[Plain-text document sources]
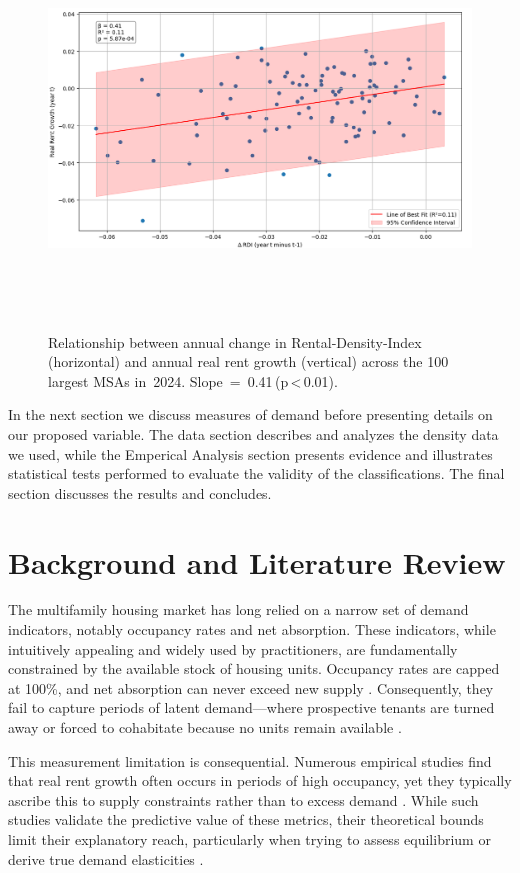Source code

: \documentclass[APA,Times1COL]{WileyNJDv5} %
\begin{document}
\begin{figure}[h]
	\centerline{\includegraphics[width=\textwidth,height=25pc]{rdi_rent_growth_2024.png}}
	\caption{Relationship between annual change in Rental‑Density‑Index (horizontal) and annual real rent growth (vertical) across the 100 largest MSAs in 2024. Slope = 0.41 (p < 0.01).\label{fig:rdi_national}}
\end{figure}


In the next section we discuss measures of demand before presenting details on our proposed variable. The data section describes and analyzes the density data we used, while the Emperical Analysis section presents evidence and illustrates statistical tests performed to evaluate the validity of the classifications. The final section discusses the results and concludes. 

\section{Background and Literature Review}\label{sec2}

The multifamily housing market has long relied on a narrow set of demand indicators, notably occupancy rates and net absorption. These indicators, while intuitively appealing and widely used by practitioners, are fundamentally constrained by the available stock of housing units. Occupancy rates are capped at 100\%, and net absorption can never exceed new supply \cite{mueller1999real, gabriel2001rental}. Consequently, they fail to capture periods of latent demand---where prospective tenants are turned away or forced to cohabitate because no units remain available \cite{sirmans1991determinants, pyhrr1999real}.

This measurement limitation is consequential. Numerous empirical studies find that real rent growth often occurs in periods of high occupancy, yet they typically ascribe this to supply constraints rather than to excess demand \cite{goodman1992rental, wheaton1991realestate}. While such studies validate the predictive value of these metrics, their theoretical bounds limit their explanatory reach, particularly when trying to assess equilibrium or derive true demand elasticities \cite{pennington2021does, molloy2022housing}.
\end{document}
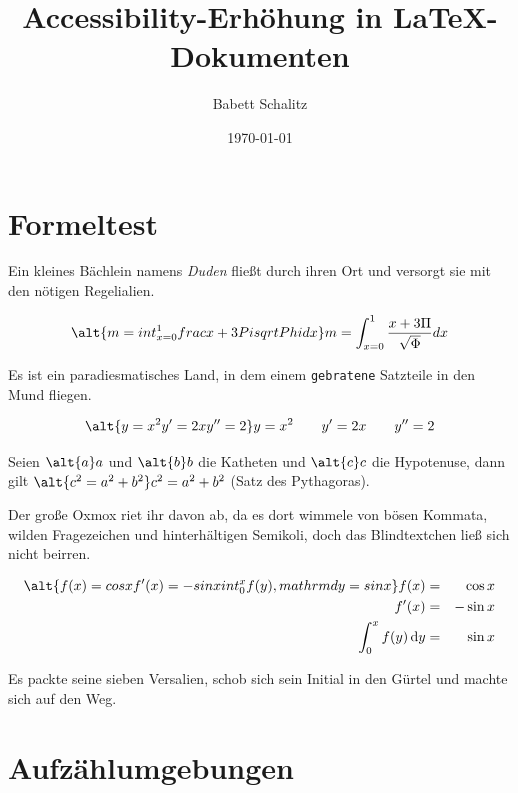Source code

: \documentclass[%
	12pt,%
	a4paper,%
	oneside,%
	listof=totoc,
 	index=totoc,
	bibliography = totoc,
	parskip = half,%
	chapterprefix=false,%
	appendixprefix, %
	headings=small,%
]{scrreprt}
\title{Accessibility-Erhöhung in \LaTeX-Dokumenten}
\author{Babett Schalitz}
\date{\today}
\begin{document}
\maketitle

\tableofcontents

\listoffigures
\listoftables

\chapter{Formeltest}
\label{sec:Formeltest}

Ein kleines Bächlein namens \emph{Duden} fließt durch ihren Ort und versorgt sie mit den nötigen Regelialien.

\[ \alt{m = int^{1}_{x=0}{frac{x + 3 Pi}{sqrt{Phi}}} dx} m = \int^{1}_{x=0}{\frac{x + 3 \Pi}{\sqrt{\Phi}}} dx \]

Es ist ein paradiesmatisches Land, in dem einem \texttt{gebratene} Satzteile in den Mund fliegen.

\begin{displaymath}
\alt{y=x^{2} y'=2x y''=2}
y=x^{2} \qquad
y'=2x \qquad
y''=2
\end{displaymath}

Seien \(\alt{a}a\) und \(\alt{b}b\) die Katheten und \(\alt{c}c\) die Hypotenuse, dann gilt \(\alt{c^{2}=a^{2}+b^{2}} c^{2}=a^{2}+b^{2}\) (Satz des Pythagoras).

Der große Oxmox riet ihr davon ab, da es dort wimmele von bösen Kommata, wilden Fragezeichen und hinterhältigen Semikoli, doch das Blindtextchen ließ sich nicht beirren.

\begin{eqnarray}
\alt{f(x) = cos x  f'(x) = -sin x   int_{0}^{x} f(y),mathrm{d}y = sin x}
f(x) & = & \cos x \\
f'(x) & = & -\sin x \\
\int_{0}^{x} f(y)\,\mathrm{d}y &
= & \sin x
\end{eqnarray}

Es packte seine sieben Versalien, schob sich sein Initial in den Gürtel und machte sich auf den Weg.

\chapter{Aufzählumgebungen}
\label{sec:Aufzaehlumgebung}
\end{document}

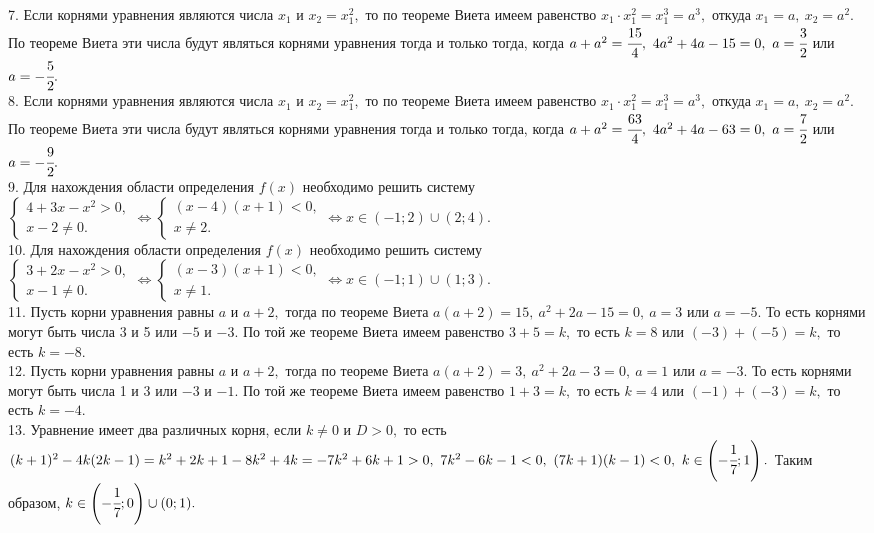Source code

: \documentclass[12pt]{article}
\begin{document}
7. Если корнями уравнения являются числа $x_1$ и $x_2=x_1^2,$ то по теореме Виета имеем равенство $x_1\cdot x_1^2=x_1^3=a^3,$ откуда $x_1=a,\ x_2=a^2.$ По теореме Виета эти числа будут являться корнями уравнения тогда и только тогда, когда $a+a^2=\cfrac{15}{4},\ 4a^2+4a-15=0,\ a=\cfrac{3}{2}$ или $a=-\cfrac{5}{2}.$\\
8. Если корнями уравнения являются числа $x_1$ и $x_2=x_1^2,$ то по теореме Виета имеем равенство $x_1\cdot x_1^2=x_1^3=a^3,$ откуда $x_1=a,\ x_2=a^2.$ По теореме Виета эти числа будут являться корнями уравнения тогда и только тогда, когда $a+a^2=\cfrac{63}{4},\ 4a^2+4a-63=0,\ a=\cfrac{7}{2}$ или $a=-\cfrac{9}{2}.$\\
9. Для нахождения области определения $f(x)$ необходимо решить систему $\begin{cases} 4+3x-x^2>0,\\ x-2\neq0.\end{cases}\Leftrightarrow
\begin{cases} (x-4)(x+1)<0,\\ x\neq2.\end{cases}\Leftrightarrow x\in(-1;2)\cup(2;4).$\\
10. Для нахождения области определения $f(x)$ необходимо решить систему $\begin{cases} 3+2x-x^2>0,\\ x-1\neq0.\end{cases}\Leftrightarrow
\begin{cases} (x-3)(x+1)<0,\\ x\neq1.\end{cases}\Leftrightarrow x\in(-1;1)\cup(1;3).$\\
11. Пусть корни уравнения равны $a$ и $a+2,$ тогда по теореме Виета $a(a+2)=15,\ a^2+2a-15=0,\ a=3$ или $a=-5.$ То есть корнями могут быть числа 3 и 5 или $-5$ и $-3.$ По той же теореме Виета имеем равенство $3+5=k,$ то есть $k=8$ или $(-3)+(-5)=k,$ то есть $k=-8.$\\
12. Пусть корни уравнения равны $a$ и $a+2,$ тогда по теореме Виета $a(a+2)=3,\ a^2+2a-3=0,\ a=1$ или $a=-3.$ То есть корнями могут быть числа 1 и 3 или $-3$ и $-1.$ По той же теореме Виета имеем равенство $1+3=k,$ то есть $k=4$ или $(-1)+(-3)=k,$ то есть $k=-4.$\\
13. Уравнение имеет два различных корня, если $k\neq0$ и $D>0,$ то есть $(k+1)^2-4k(2k-1)=k^2+2k+1-8k^2+4k=-7k^2+6k+1>0,\ 7k^2-6k-1<0,\ (7k+1)(k-1)<0,\ k\in\left(-\cfrac{1}{7};1\right).$ Таким образом, $k\in\left(-\cfrac{1}{7};0\right)\cup(0;1).$\\
\end{document}
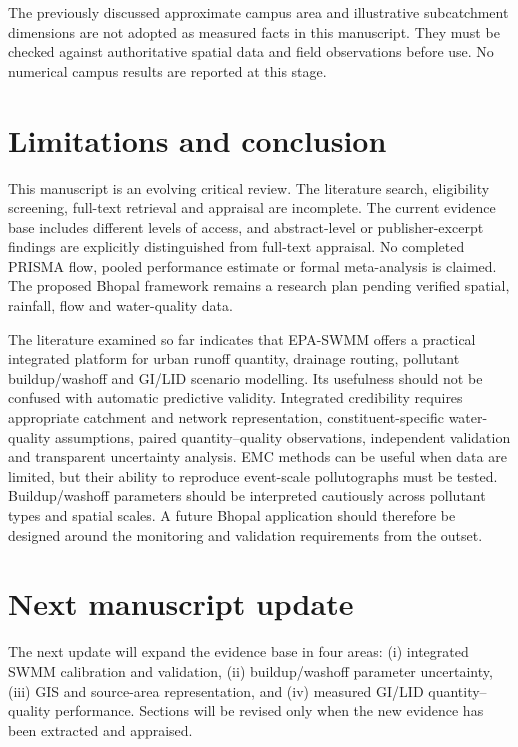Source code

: \documentclass[journal]{IEEEtran}
\begin{document}
The previously discussed approximate campus area and illustrative subcatchment dimensions are not adopted as measured facts in this manuscript. They must be checked against authoritative spatial data and field observations before use. No numerical campus results are reported at this stage.

\section{Limitations and conclusion}
This manuscript is an evolving critical review. The literature search, eligibility screening, full-text retrieval and appraisal are incomplete. The current evidence base includes different levels of access, and abstract-level or publisher-excerpt findings are explicitly distinguished from full-text appraisal. No completed PRISMA flow, pooled performance estimate or formal meta-analysis is claimed. The proposed Bhopal framework remains a research plan pending verified spatial, rainfall, flow and water-quality data.

The literature examined so far indicates that EPA-SWMM offers a practical integrated platform for urban runoff quantity, drainage routing, pollutant buildup/washoff and GI/LID scenario modelling. Its usefulness should not be confused with automatic predictive validity. Integrated credibility requires appropriate catchment and network representation, constituent-specific water-quality assumptions, paired quantity--quality observations, independent validation and transparent uncertainty analysis. EMC methods can be useful when data are limited, but their ability to reproduce event-scale pollutographs must be tested. Buildup/washoff parameters should be interpreted cautiously across pollutant types and spatial scales. A future Bhopal application should therefore be designed around the monitoring and validation requirements from the outset.

\section*{Next manuscript update}
The next update will expand the evidence base in four areas: (i) integrated SWMM calibration and validation, (ii) buildup/washoff parameter uncertainty, (iii) GIS and source-area representation, and (iv) measured GI/LID quantity--quality performance. Sections will be revised only when the new evidence has been extracted and appraised.
\end{document}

— PROBLEM STATEMENT —
Could you repeat exactly the lines above from the line with "headings=small,%" up to and including the line with "(Satz des Pythagoras).", and only those?

— FINISHED EXERCISE —
	headings=small,%
]{scrreprt}
\title{Accessibility-Erhöhung in \LaTeX-Dokumenten}
\author{Babett Schalitz}
\date{\today}
\begin{document}
\maketitle

\tableofcontents

\listoffigures
\listoftables

\chapter{Formeltest}
\label{sec:Formeltest}

Ein kleines Bächlein namens \emph{Duden} fließt durch ihren Ort und versorgt sie mit den nötigen Regelialien.

\[ \alt{m = int^{1}_{x=0}{frac{x + 3 Pi}{sqrt{Phi}}} dx} m = \int^{1}_{x=0}{\frac{x + 3 \Pi}{\sqrt{\Phi}}} dx \]

Es ist ein paradiesmatisches Land, in dem einem \texttt{gebratene} Satzteile in den Mund fliegen.

\begin{displaymath}
\alt{y=x^{2} y'=2x y''=2}
y=x^{2} \qquad
y'=2x \qquad
y''=2
\end{displaymath}

Seien \(\alt{a}a\) und \(\alt{b}b\) die Katheten und \(\alt{c}c\) die Hypotenuse, dann gilt \(\alt{c^{2}=a^{2}+b^{2}} c^{2}=a^{2}+b^{2}\) (Satz des Pythagoras).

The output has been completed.